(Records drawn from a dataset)
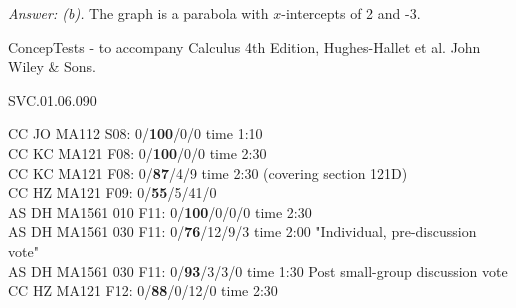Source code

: {\it Answer: (b).} The graph is a parabola with $x$-intercepts of 2 and -3.
 


\medskip
ConcepTests - to accompany Calculus 4th Edition, Hughes-Hallet et al. John Wiley \& Sons.

SVC.01.06.090


CC JO MA112 S08: 0/{\bf 100}/0/0 time 1:10 \\ 
CC KC MA121 F08: 0/{\bf 100}/0/0 time 2:30 \\ 
CC KC MA121 F08: 0/{\bf 87}/4/9 time 2:30 (covering section 121D)\\ 
CC HZ MA121 F09: 0/{\bf55}/5/41/0  \\
AS DH MA1561 010 F11: 0/{\bf100}/0/0/0 time 2:30  \\
AS DH MA1561 030 F11: 0/{\bf76}/12/9/3 time 2:00 "Individual, pre-discussion vote" \\
AS DH MA1561 030 F11: 0/{\bf93}/3/3/0 time 1:30 Post small-group discussion vote \\
CC HZ MA121 F12: 0/{\bf88}/0/12/0 time 2:30  \\
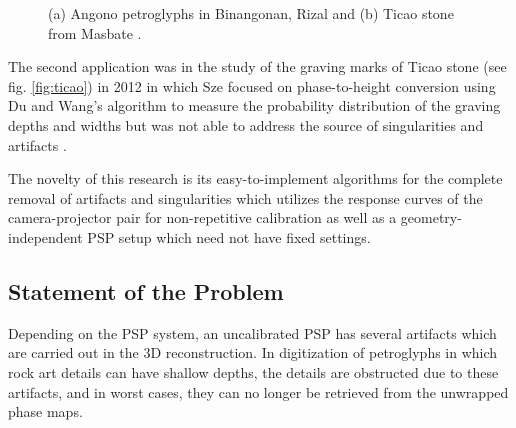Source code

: \begin{figure}[h!]
	\centering
	\caption[Angono petroglyphs and Ticao stone]{(a) Angono petroglyphs in Binangonan, Rizal \cite{Vergara2010} and (b) Ticao stone from Masbate \cite{Sze2012}.}
	\label{fig:angonoticao}
\end{figure}

The second application was in the study of the graving marks of Ticao stone (see fig. \ref{fig:ticao}) in 2012 in which Sze focused on phase-to-height conversion using Du and Wang's algorithm to measure the probability distribution of the graving depths and widths but was not able to address the source of singularities and artifacts \cite{Sze2012}.

The novelty of this research is its easy-to-implement algorithms for the complete removal of artifacts and singularities which utilizes the response curves of the camera-projector pair for non-repetitive calibration as well as a geometry-independent PSP setup which need not have fixed settings.


\subsection{Statement of the Problem}

Depending on the PSP system, an uncalibrated PSP has several artifacts which are carried out in the 3D reconstruction. 
In digitization of petroglyphs in which rock art details can have shallow depths, the details are obstructed due to these artifacts, and in worst cases, they can no longer be retrieved from the unwrapped phase maps.

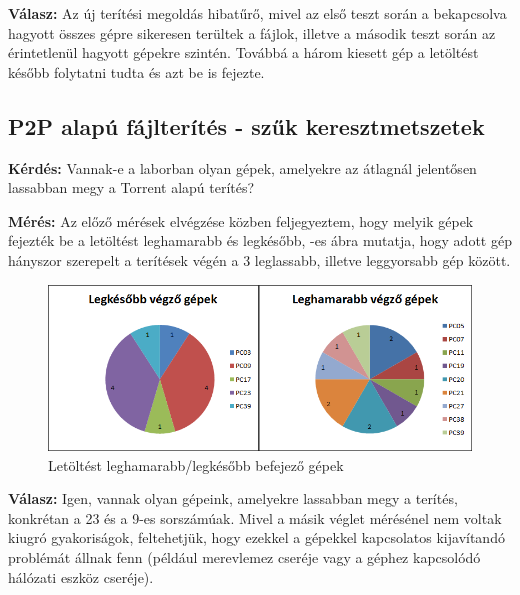 \textbf{Válasz:} Az új terítési megoldás hibatűrő, mivel az első teszt során a bekapcsolva hagyott összes gépre sikeresen terültek a fájlok, illetve a második teszt során az érintetlenül hagyott gépekre szintén. Továbbá a három kiesett gép a letöltést később folytatni tudta és azt be is fejezte.


%
\subsection{P2P alapú fájlterítés - szűk keresztmetszetek}
%

\textbf{Kérdés:} Vannak-e a laborban olyan gépek, amelyekre az átlagnál jelentősen lassabban megy a Torrent alapú terítés?

\textbf{Mérés:} Az előző mérések elvégzése közben feljegyeztem, hogy melyik gépek fejezték be a letöltést leghamarabb és legkésőbb, -es ábra mutatja, hogy adott gép hányszor szerepelt a terítések végén a 3 leglassabb, illetve leggyorsabb gép között.

\begin{figure}[ht]
\centering
\includegraphics[width=150mm, keepaspectratio]{figures/Perf_computers.png}
\caption{Letöltést leghamarabb/legkésőbb befejező gépek}
\label{fig:computerdownloadspeeds}
\end{figure}

\textbf{Válasz:} Igen, vannak olyan gépeink, amelyekre lassabban megy a terítés, konkrétan a 23 és a 9-es sorszámúak. Mivel a másik véglet mérésénel nem voltak kiugró gyakoriságok, feltehetjük, hogy ezekkel a gépekkel kapcsolatos kijavítandó problémát állnak fenn (például merevlemez cseréje vagy a géphez kapcsolódó hálózati eszköz cseréje).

> **Task prompt**: Leave out the pictures. Return exactly the lines from the first line of the records to the line bearing "In digitization of", inclusive.

> **Result of the task**:
Source code

: {\it Answer: (b).} The graph is a parabola with $x$-intercepts of 2 and -3.
 


\medskip
ConcepTests - to accompany Calculus 4th Edition, Hughes-Hallet et al. John Wiley \& Sons.

SVC.01.06.090


CC JO MA112 S08: 0/{\bf 100}/0/0 time 1:10 \\ 
CC KC MA121 F08: 0/{\bf 100}/0/0 time 2:30 \\ 
CC KC MA121 F08: 0/{\bf 87}/4/9 time 2:30 (covering section 121D)\\ 
CC HZ MA121 F09: 0/{\bf55}/5/41/0  \\
AS DH MA1561 010 F11: 0/{\bf100}/0/0/0 time 2:30  \\
AS DH MA1561 030 F11: 0/{\bf76}/12/9/3 time 2:00 "Individual, pre-discussion vote" \\
AS DH MA1561 030 F11: 0/{\bf93}/3/3/0 time 1:30 Post small-group discussion vote \\
CC HZ MA121 F12: 0/{\bf88}/0/12/0 time 2:30  \\
Source code

: \begin{figure}[h!]
	\centering
	\caption[Angono petroglyphs and Ticao stone]{(a) Angono petroglyphs in Binangonan, Rizal \cite{Vergara2010} and (b) Ticao stone from Masbate \cite{Sze2012}.}
	\label{fig:angonoticao}
\end{figure}

The second application was in the study of the graving marks of Ticao stone (see fig. \ref{fig:ticao}) in 2012 in which Sze focused on phase-to-height conversion using Du and Wang's algorithm to measure the probability distribution of the graving depths and widths but was not able to address the source of singularities and artifacts \cite{Sze2012}.

The novelty of this research is its easy-to-implement algorithms for the complete removal of artifacts and singularities which utilizes the response curves of the camera-projector pair for non-repetitive calibration as well as a geometry-independent PSP setup which need not have fixed settings.


\subsection{Statement of the Problem}

Depending on the PSP system, an uncalibrated PSP has several artifacts which are carried out in the 3D reconstruction. 
In digitization of petroglyphs in which rock art details can have shallow depths, the details are obstructed due to these artifacts, and in worst cases, they can no longer be retrieved from the unwrapped phase maps.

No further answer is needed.